● Provided material
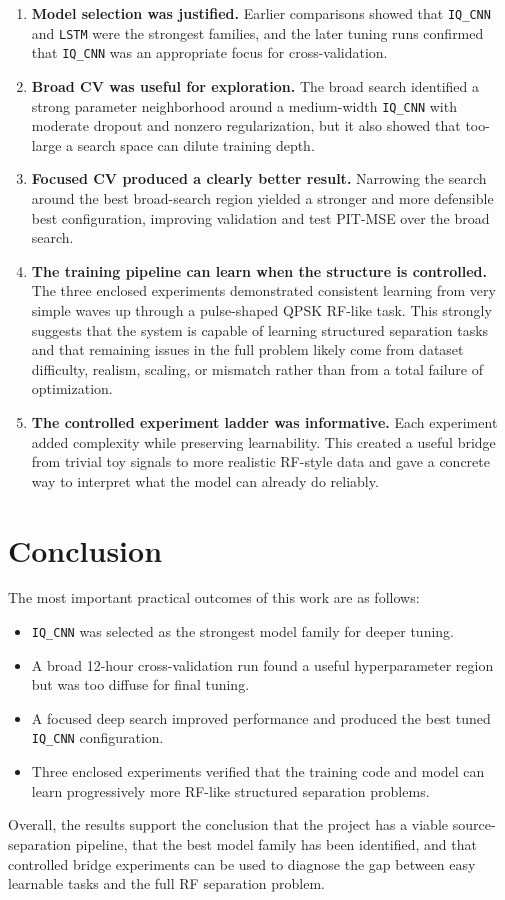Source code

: \documentclass[11pt]{article}
\begin{document}
\begin{enumerate}
    \item \textbf{Model selection was justified.} Earlier comparisons showed that \texttt{IQ\_CNN} and \texttt{LSTM} were the strongest families, and the later tuning runs confirmed that \texttt{IQ\_CNN} was an appropriate focus for cross-validation.
    \item \textbf{Broad CV was useful for exploration.} The broad search identified a strong parameter neighborhood around a medium-width \texttt{IQ\_CNN} with moderate dropout and nonzero regularization, but it also showed that too-large a search space can dilute training depth.
    \item \textbf{Focused CV produced a clearly better result.} Narrowing the search around the best broad-search region yielded a stronger and more defensible best configuration, improving validation and test PIT-MSE over the broad search.
    \item \textbf{The training pipeline can learn when the structure is controlled.} The three enclosed experiments demonstrated consistent learning from very simple waves up through a pulse-shaped QPSK RF-like task. This strongly suggests that the system is capable of learning structured separation tasks and that remaining issues in the full problem likely come from dataset difficulty, realism, scaling, or mismatch rather than from a total failure of optimization.
    \item \textbf{The controlled experiment ladder was informative.} Each experiment added complexity while preserving learnability. This created a useful bridge from trivial toy signals to more realistic RF-style data and gave a concrete way to interpret what the model can already do reliably.
\end{enumerate}

\section{Conclusion}
The most important practical outcomes of this work are as follows:
\begin{itemize}
    \item \texttt{IQ\_CNN} was selected as the strongest model family for deeper tuning.
    \item A broad 12-hour cross-validation run found a useful hyperparameter region but was too diffuse for final tuning.
    \item A focused deep search improved performance and produced the best tuned \texttt{IQ\_CNN} configuration.
    \item Three enclosed experiments verified that the training code and model can learn progressively more RF-like structured separation problems.
\end{itemize}

Overall, the results support the conclusion that the project has a viable source-separation pipeline, that the best model family has been identified, and that controlled bridge experiments can be used to diagnose the gap between easy learnable tasks and the full RF separation problem.
\end{document}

● Problem to solve
Word for word, restate the lines of the data above that fall between the line holding "for deeper tuning." and the line holding "for final tuning.", inclusive, and no other lines.

● Response area
    \item \texttt{IQ\_CNN} was selected as the strongest model family for deeper tuning.
    \item A broad 12-hour cross-validation run found a useful hyperparameter region but was too diffuse for final tuning.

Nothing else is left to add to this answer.